The bill in question, proposed by MK Elazar Stern (Yesh Atid), calls to cut the tax transfers by 7%, in correspondence with a PA law that 7% of its budget must go to the terrorist payments. Unlike a security cabinet decision made in July 2016 to dock payments, this would remain in effect for as long as the PA continues to pay terrorists and, because it is a law, would be more difficult to reverse.

Despite the defense establishment’s opposition to the bill, it has received broad support from across the political spectrum. And yet, it seems that the proposal to dock tax payments Israel transfers to the PA – which are about 40% of its budget – will not have an easy time passing.

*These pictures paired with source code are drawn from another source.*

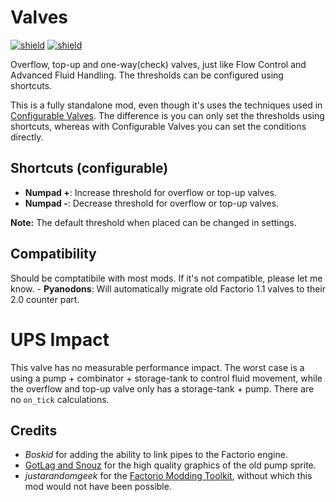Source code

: # Valves

[![shield](https://img.shields.io/badge/Ko--fi-Donate%20-hotpink?logo=kofi&logoColor=white)](https://ko-fi.com/stringweasel) [![shield](https://img.shields.io/badge/dynamic/json?color=orange&label=Factorio&query=downloads_count&suffix=%20downloads&url=https%3A%2F%2Fmods.factorio.com%2Fapi%2Fmods%2Fvalves)](https://mods.factorio.com/mod/valves)

Overflow, top-up and one-way(check) valves, just like Flow Control and Advanced Fluid Handling. The thresholds can be configured using shortcuts.

This is a fully standalone mod, even though it's uses the techniques used in [Configurable Valves](https://mods.factorio.com/mod/configurable-valves). The difference is you can only set the thresholds using shortcuts, whereas with Configurable Valves you can set the conditions directly.

## Shortcuts (configurable)
- **Numpad +**: Increase threshold for overflow or top-up valves.
- **Numpad -**: Decrease threshold for overflow or top-up valves.

**Note:** The default threshold when placed can be changed in settings.

## Compatibility
Should be comptatibile with most mods. If it's not compatible, please let me know.
    - **Pyanodons**: Will automatically migrate old Factorio 1.1 valves to their 2.0 counter part.

# UPS Impact
This valve has no measurable performance impact. The worst case is a using a pump + combinator + storage-tank to control fluid movement, while the overflow and top-up valve only has a storage-tank + pump. There are no `on_tick` calculations.

## Credits
- _Boskid_ for adding the ability to link pipes to the Factorio engine.
- [GotLag and Snouz](https://mods.factorio.com/mod/Flow%20Control) for the high quality graphics of the old pump sprite. 
- _justarandomgeek_ for the [Factorio Modding Toolkit](https://marketplace.visualstudio.com/items?itemName=justarandomgeek.factoriomod-debug), without which this mod would not have been possible.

Stern shrugged off the claims of danger if the PA loses funds: “I’ve heard that, but most people I talked to think this is important anyway.”

The initiative has co-sponsors from every party in the coalition, plus Yesh Atid and the Zionist Union in the opposition. Stern was also proud to point out that among its signatories are two former Shin Bet chiefs, two former major-generals – including Stern himself – a brigadier-general and a police assistant-chief.

“With this list behind it, it’s clear that this is something serious,” he said.

The first step in passing the bill, a vote in the Ministerial Committee for Legislation, is still several weeks away, and Stern is putting some finishing touches on it in the meantime, but he’s taking Netanyahu’s many public statements on the subject of terrorists’ salaries as a good sign of its chances.

National Infrastructure, Energy and Water Minister Yuval Steinitz also had only good things to say about cutting funds to the Palestinians.

When he was finance minister, he briefly stopped the tax transfers to the PA, and as strategic affairs minister he focused much of his energy on Palestinian incitement.

“I think it’s outrageous and unbelievable that the Palestinian Authority gives monetary incentives to terrorists,” Steinitz said this week. “It’s simply hypocrisy that they talk to the US about wanting peace, and give a monthly salary, a monetary prize, to terrorists who murdered. I hope [Stern’s bill and a similar version in the US, the Taylor Force Act], can stop it.

“It’s a very good idea to subtract that amount: If you pay X to terrorists, we will take it out of the tax money,” he said.

The argument that the PA could collapse or that cutting funds could be otherwise dangerous is “always the defense of the weak, that if you press them, they’ll fall apart,” Steinitz said. “This is part of a broader issue with the PA. In the US, they [PA officials] talk about peace and coexistence, but here, they educate their children from preschool that Israel needs to disappear from the map... and that Jews are horrible creatures that need to be cleaned out of Palestine...

And then people tell us to ignore it, as if we can make peace with them while they do that.”

Justice Minister Ayelet Shaked said, in an address to the Hudson Institute think tank in Washington on Wednesday, that she would be grateful if the US would pass the Taylor Force Act, proposed by Sen. Lindsey Graham (R-South Carolina), which would cut all aid to the PA as long as it pays salaries to terrorists or to their families. Shaked said American pressure will leave the PA with no choice but to stop the practice, The Washington Free Beacon reported.

“We have tried many times to block the transferring of money, but I think that we definitely need your help,” she said.

Yisrael Beytenu faction chairman Robert Ilatov is a co-sponsor of Stern’s bill, giving a good idea of where Defense Minister Avigdor Liberman stands. Ilatov said it is the party’s position to support cutting funds that the PA will transfer to terrorists.

“Israel can’t encourage terrorism.

If we know that the PA pays those who engage in terrorism against Israel and we allow it, then we’re encouraging terrorism,” he said in the Knesset on Tuesday. “I think either Stern’s bill will pass or a government version of it will.”

Asked about the warnings that cutting funds could be dangerous, Ilatov said, “Abbas is irrelevant,” because he was elected over a decade ago and no election has been held since.

“When he’s reelected, we’ll take him into consideration,” the MK quipped.

As for the awkward situation that could be caused if the coalition ends up voting against a bill meant to solve the very problem the prime minister has been publicly lamenting, Stern said his bill is not meant to embarrass anyone.

“This isn’t about the coalition or opposition,” he said.

“This has totally patriotic intentions. I’m not going for political gain. My considerations are national and responsible, not political.”

Still, it’s hard to see how his bill could not put the coalition on a collision course between its statements and its security concerns.